_Problem to solve_
Restate each entry word for word. Keep every detail intact.
··· Supplied records ···
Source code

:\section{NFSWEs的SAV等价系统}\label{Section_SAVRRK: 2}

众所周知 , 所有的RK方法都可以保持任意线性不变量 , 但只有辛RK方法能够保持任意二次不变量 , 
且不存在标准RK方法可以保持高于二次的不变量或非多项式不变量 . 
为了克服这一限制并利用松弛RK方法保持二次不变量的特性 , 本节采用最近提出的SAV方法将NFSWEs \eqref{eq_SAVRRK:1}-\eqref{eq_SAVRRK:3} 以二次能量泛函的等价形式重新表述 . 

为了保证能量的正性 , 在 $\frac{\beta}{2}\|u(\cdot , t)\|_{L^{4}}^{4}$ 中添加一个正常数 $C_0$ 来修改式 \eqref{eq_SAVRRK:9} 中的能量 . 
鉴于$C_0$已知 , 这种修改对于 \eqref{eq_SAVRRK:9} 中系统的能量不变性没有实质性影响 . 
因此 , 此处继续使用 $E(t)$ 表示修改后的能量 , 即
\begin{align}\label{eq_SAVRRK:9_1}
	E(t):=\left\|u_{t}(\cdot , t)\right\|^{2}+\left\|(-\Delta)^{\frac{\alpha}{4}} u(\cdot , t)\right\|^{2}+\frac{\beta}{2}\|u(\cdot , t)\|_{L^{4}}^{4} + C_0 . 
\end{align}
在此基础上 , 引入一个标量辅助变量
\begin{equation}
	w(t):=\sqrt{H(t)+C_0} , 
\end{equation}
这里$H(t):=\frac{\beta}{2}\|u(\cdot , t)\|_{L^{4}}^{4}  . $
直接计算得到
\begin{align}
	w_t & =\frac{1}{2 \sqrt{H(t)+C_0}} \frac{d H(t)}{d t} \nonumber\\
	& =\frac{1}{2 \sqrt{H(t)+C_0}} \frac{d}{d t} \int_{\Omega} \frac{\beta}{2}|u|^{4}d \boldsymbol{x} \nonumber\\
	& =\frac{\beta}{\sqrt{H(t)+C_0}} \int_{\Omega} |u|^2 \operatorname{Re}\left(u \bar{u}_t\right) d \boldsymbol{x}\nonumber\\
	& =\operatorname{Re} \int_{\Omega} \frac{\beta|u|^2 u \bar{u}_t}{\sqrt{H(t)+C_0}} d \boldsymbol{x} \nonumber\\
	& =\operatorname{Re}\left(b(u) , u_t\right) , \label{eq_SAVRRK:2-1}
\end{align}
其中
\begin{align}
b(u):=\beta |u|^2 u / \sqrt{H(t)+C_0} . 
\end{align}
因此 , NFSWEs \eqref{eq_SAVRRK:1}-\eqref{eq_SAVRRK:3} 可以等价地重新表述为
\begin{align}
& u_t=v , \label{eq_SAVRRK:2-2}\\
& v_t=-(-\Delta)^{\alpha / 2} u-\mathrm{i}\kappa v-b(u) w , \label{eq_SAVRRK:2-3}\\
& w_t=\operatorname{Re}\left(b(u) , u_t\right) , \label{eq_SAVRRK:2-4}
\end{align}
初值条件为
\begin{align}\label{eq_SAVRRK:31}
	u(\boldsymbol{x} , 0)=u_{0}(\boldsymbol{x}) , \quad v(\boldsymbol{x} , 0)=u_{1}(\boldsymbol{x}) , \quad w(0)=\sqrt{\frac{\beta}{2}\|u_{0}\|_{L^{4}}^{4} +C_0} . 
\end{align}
···
_Response to the task_
Source code

:\section{NFSWEs的SAV等价系统}\label{Section_SAVRRK: 2}

众所周知 , 所有的RK方法都可以保持任意线性不变量 , 但只有辛RK方法能够保持任意二次不变量 , 
且不存在标准RK方法可以保持高于二次的不变量或非多项式不变量 . 
为了克服这一限制并利用松弛RK方法保持二次不变量的特性 , 本节采用最近提出的SAV方法将NFSWEs \eqref{eq_SAVRRK:1}-\eqref{eq_SAVRRK:3} 以二次能量泛函的等价形式重新表述 . 

为了保证能量的正性 , 在 $\frac{\beta}{2}\|u(\cdot , t)\|_{L^{4}}^{4}$ 中添加一个正常数 $C_0$ 来修改式 \eqref{eq_SAVRRK:9} 中的能量 . 
鉴于$C_0$已知 , 这种修改对于 \eqref{eq_SAVRRK:9} 中系统的能量不变性没有实质性影响 . 
因此 , 此处继续使用 $E(t)$ 表示修改后的能量 , 即
\begin{align}\label{eq_SAVRRK:9_1}
	E(t):=\left\|u_{t}(\cdot , t)\right\|^{2}+\left\|(-\Delta)^{\frac{\alpha}{4}} u(\cdot , t)\right\|^{2}+\frac{\beta}{2}\|u(\cdot , t)\|_{L^{4}}^{4} + C_0 . 
\end{align}
在此基础上 , 引入一个标量辅助变量
\begin{equation}
	w(t):=\sqrt{H(t)+C_0} , 
\end{equation}
这里$H(t):=\frac{\beta}{2}\|u(\cdot , t)\|_{L^{4}}^{4}  . $
直接计算得到
\begin{align}
	w_t & =\frac{1}{2 \sqrt{H(t)+C_0}} \frac{d H(t)}{d t} \nonumber\\
	& =\frac{1}{2 \sqrt{H(t)+C_0}} \frac{d}{d t} \int_{\Omega} \frac{\beta}{2}|u|^{4}d \boldsymbol{x} \nonumber\\
	& =\frac{\beta}{\sqrt{H(t)+C_0}} \int_{\Omega} |u|^2 \operatorname{Re}\left(u \bar{u}_t\right) d \boldsymbol{x}\nonumber\\
	& =\operatorname{Re} \int_{\Omega} \frac{\beta|u|^2 u \bar{u}_t}{\sqrt{H(t)+C_0}} d \boldsymbol{x} \nonumber\\
	& =\operatorname{Re}\left(b(u) , u_t\right) , \label{eq_SAVRRK:2-1}
\end{align}
其中
\begin{align}
b(u):=\beta |u|^2 u / \sqrt{H(t)+C_0} . 
\end{align}
因此 , NFSWEs \eqref{eq_SAVRRK:1}-\eqref{eq_SAVRRK:3} 可以等价地重新表述为
\begin{align}
& u_t=v , \label{eq_SAVRRK:2-2}\\
& v_t=-(-\Delta)^{\alpha / 2} u-\mathrm{i}\kappa v-b(u) w , \label{eq_SAVRRK:2-3}\\
& w_t=\operatorname{Re}\left(b(u) , u_t\right) , \label{eq_SAVRRK:2-4}
\end{align}
初值条件为
\begin{align}\label{eq_SAVRRK:31}
	u(\boldsymbol{x} , 0)=u_{0}(\boldsymbol{x}) , \quad v(\boldsymbol{x} , 0)=u_{1}(\boldsymbol{x}) , \quad w(0)=\sqrt{\frac{\beta}{2}\|u_{0}\|_{L^{4}}^{4} +C_0} . 
\end{align}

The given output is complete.